Enclosed I send you, according to your earnest desire, Cambaceres' reflections upon the intended new law of divorce. Give me leave to ask why you are so violently interested upon this occasion? Do you envy France this blessing? Do you wish that English husbands and wives should have the power of divorcing each other at pleasure for incompatibility of temper? And have you calculated the admirable effect this would produce upon the temper both of the weaker and the stronger sex? To bear and forbear would then be no longer necessary. Every happy pair might quarrel and part at a moment's notice—at a year's notice at most. And their children? The wisdom of Solomon would be necessary to settle the just division of the children. I have this morning been attending a court of law to hear a famous trial between two husbands: the abdicated lord a ci-devant noble, and the reigning husband a ci-devant grand-vicaire, who has reformed. Each party claimed a right to the children by the first marriage, for the children were minors entitled to large fortunes. The reformed grand-vicaire pleaded his own cause with astonishing assurance, amidst the discountenancing looks, murmurs, and almost amidst the groans of disapprobation from the majority of the auditors. His powers of impudence, however, failed him at last. I sat on the bench behind him, and saw that his ears had the grace to blush. After another hearing, this cause, which had lasted four years, was decided: and the first husband and real father was permitted to have the guardianship of his own children. During the four years' litigation, the friends of the parties, from the grandmother downwards, were all at irreconcileable variance. What became of the children all this time? Their mother was represented during the trial as she deserved to be, as a wretch void of shame and gratitude. The father was universally pitied, though his rival painted him as a coward, who during the revolution had left his children to save himself by flight; and as a fool, who had left his wife to the care of a profligate grand-vicaire. Divorce is not countenanced by opinion in Paris, though permitted by law. With a few exceptions in extraordinary cases, I have observed that les divorcées are not received into good society.

To satiate your curiosity, I send you all the papers that have been written lately on this subject, of which you will find that of Cambaceres the best. The wits say that he is an impartial judge. I presume you want these pamphlets for some foolish friend; for yourself you can never want them, blessed as you are with such a wife as Lady Leonora L——. I am not surprised that profligate men should wish for freedom of divorce, because it would save them damages in Doctors' Commons: but you rather astonish me—if a wise man should be astonished at anything in these days—by assuring me that you have lately heard this system eloquently defended by a female philosopher. What can women expect from it but contempt?
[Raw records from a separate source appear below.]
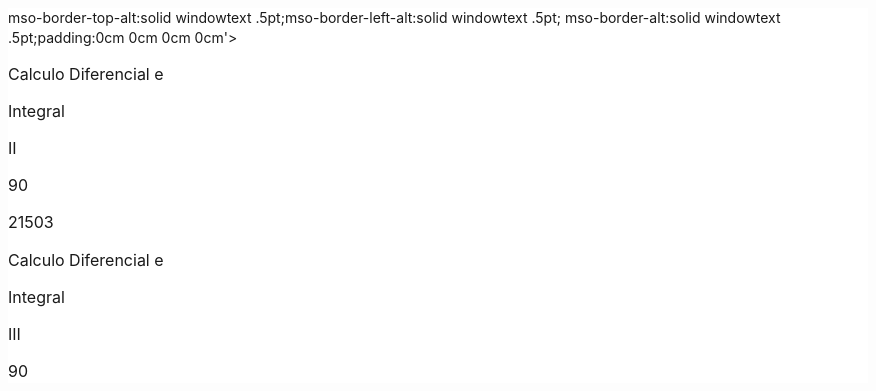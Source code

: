   mso-border-top-alt:solid windowtext .5pt;mso-border-left-alt:solid windowtext .5pt;
  mso-border-alt:solid windowtext .5pt;padding:0cm 0cm 0cm 0cm'>
  <p class=MsoNormal><span style='font-size:12.0pt;mso-bidi-font-size:10.0pt'>Calculo
  Diferencial e<o:p></o:p></span></p>
  </td>
  <td width=73 valign=top style='width:54.5pt;border-top:none;border-left:none;
  border-bottom:solid windowtext 1.0pt;border-right:solid windowtext 1.0pt;
  mso-border-top-alt:solid windowtext .5pt;mso-border-left-alt:solid windowtext .5pt;
  mso-border-alt:solid windowtext .5pt;padding:0cm 0cm 0cm 0cm'>
  <p class=MsoNormal><span style='font-size:12.0pt;mso-bidi-font-size:10.0pt'>Integral<o:p></o:p></span></p>
  </td>
  <td width=137 valign=top style='width:102.5pt;border-top:none;border-left:
  none;border-bottom:solid windowtext 1.0pt;border-right:solid windowtext 1.0pt;
  mso-border-top-alt:solid windowtext .5pt;mso-border-left-alt:solid windowtext .5pt;
  mso-border-alt:solid windowtext .5pt;padding:0cm 0cm 0cm 0cm'>
  <p class=MsoNormal><span style='font-size:12.0pt;mso-bidi-font-size:10.0pt'>II<o:p></o:p></span></p>
  </td>
  <td width=109 valign=top style='width:82.1pt;border-top:none;border-left:
  none;border-bottom:solid windowtext 1.0pt;border-right:solid windowtext 1.0pt;
  mso-border-top-alt:solid windowtext .5pt;mso-border-left-alt:solid windowtext .5pt;
  mso-border-alt:solid windowtext .5pt;padding:0cm 0cm 0cm 0cm'>
  <p class=MsoNormal><span style='font-size:12.0pt;mso-bidi-font-size:10.0pt'>90<o:p></o:p></span></p>
  </td>
 </tr>
 <tr>
  <td width=79 valign=top style='width:59.5pt;border:solid windowtext 1.0pt;
  border-top:none;mso-border-top-alt:solid windowtext .5pt;mso-border-alt:solid windowtext .5pt;
  padding:0cm 0cm 0cm 0cm'>
  <p class=MsoNormal><span style='font-size:12.0pt;mso-bidi-font-size:10.0pt'>21503<o:p></o:p></span></p>
  </td>
  <td width=177 valign=top style='width:132.95pt;border-top:none;border-left:
  none;border-bottom:solid windowtext 1.0pt;border-right:solid windowtext 1.0pt;
  mso-border-top-alt:solid windowtext .5pt;mso-border-left-alt:solid windowtext .5pt;
  mso-border-alt:solid windowtext .5pt;padding:0cm 0cm 0cm 0cm'>
  <p class=MsoNormal><span style='font-size:12.0pt;mso-bidi-font-size:10.0pt'>Calculo
  Diferencial e<o:p></o:p></span></p>
  </td>
  <td width=73 valign=top style='width:54.5pt;border-top:none;border-left:none;
  border-bottom:solid windowtext 1.0pt;border-right:solid windowtext 1.0pt;
  mso-border-top-alt:solid windowtext .5pt;mso-border-left-alt:solid windowtext .5pt;
  mso-border-alt:solid windowtext .5pt;padding:0cm 0cm 0cm 0cm'>
  <p class=MsoNormal><span style='font-size:12.0pt;mso-bidi-font-size:10.0pt'>Integral<o:p></o:p></span></p>
  </td>
  <td width=137 valign=top style='width:102.5pt;border-top:none;border-left:
  none;border-bottom:solid windowtext 1.0pt;border-right:solid windowtext 1.0pt;
  mso-border-top-alt:solid windowtext .5pt;mso-border-left-alt:solid windowtext .5pt;
  mso-border-alt:solid windowtext .5pt;padding:0cm 0cm 0cm 0cm'>
  <p class=MsoNormal><span style='font-size:12.0pt;mso-bidi-font-size:10.0pt'>III<o:p></o:p></span></p>
  </td>
  <td width=109 valign=top style='width:82.1pt;border-top:none;border-left:
  none;border-bottom:solid windowtext 1.0pt;border-right:solid windowtext 1.0pt;
  mso-border-top-alt:solid windowtext .5pt;mso-border-left-alt:solid windowtext .5pt;
  mso-border-alt:solid windowtext .5pt;padding:0cm 0cm 0cm 0cm'>
  <p class=MsoNormal><span style='font-size:12.0pt;mso-bidi-font-size:10.0pt'>90<o:p></o:p></span></p>
  </td>
 </tr>
 <tr>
Next to polygamy, it would prove the most certain method of destroying the domestic happiness of the sex, as well as their influence and respectability in society. But some of the dear creatures love to talk of what they do not understand, and usually show their eloquence to the greatest advantage, by taking the wrong side of a question.

Yours truly,

J. B.

Letter xxi.

Olivia to Madame de P——.

L—— Castle.

From selfishness to jealousy there is but one step, or rather there is none; for jealousy of a certain sort is but selfishness in another form. How different this passion as I have felt it, and as I see it shown! In some characters it is the symptom of amiable and exquisite sensibility; in others of odious coldness and contraction of heart. In some of our sex it is, you know, my Gabrielle, a delicate fear, a tender anxiety, a proof of ardent passion; in others it is a mere love of power, a disgusting struggle for the property of a heart, an absurd assertion of rights and prerogatives. Surely no prejudice of education or institution can be more barbarous than that which teaches a wife that she has an indefeasible and exclusive right both to the affections and the fidelity of her husband. I am astonished to hear it avowed by any woman who has the slightest pretensions to delicacy of sentiment, or liberality of mind. I should expect to find this vulgar prejudice only among the downright dames, who talk of my good man, and lay a particular emphasis on the possessive pronoun my; who understand literally, and expect that their spouses should adhere punctually to every coarse article of our strange marriage vow.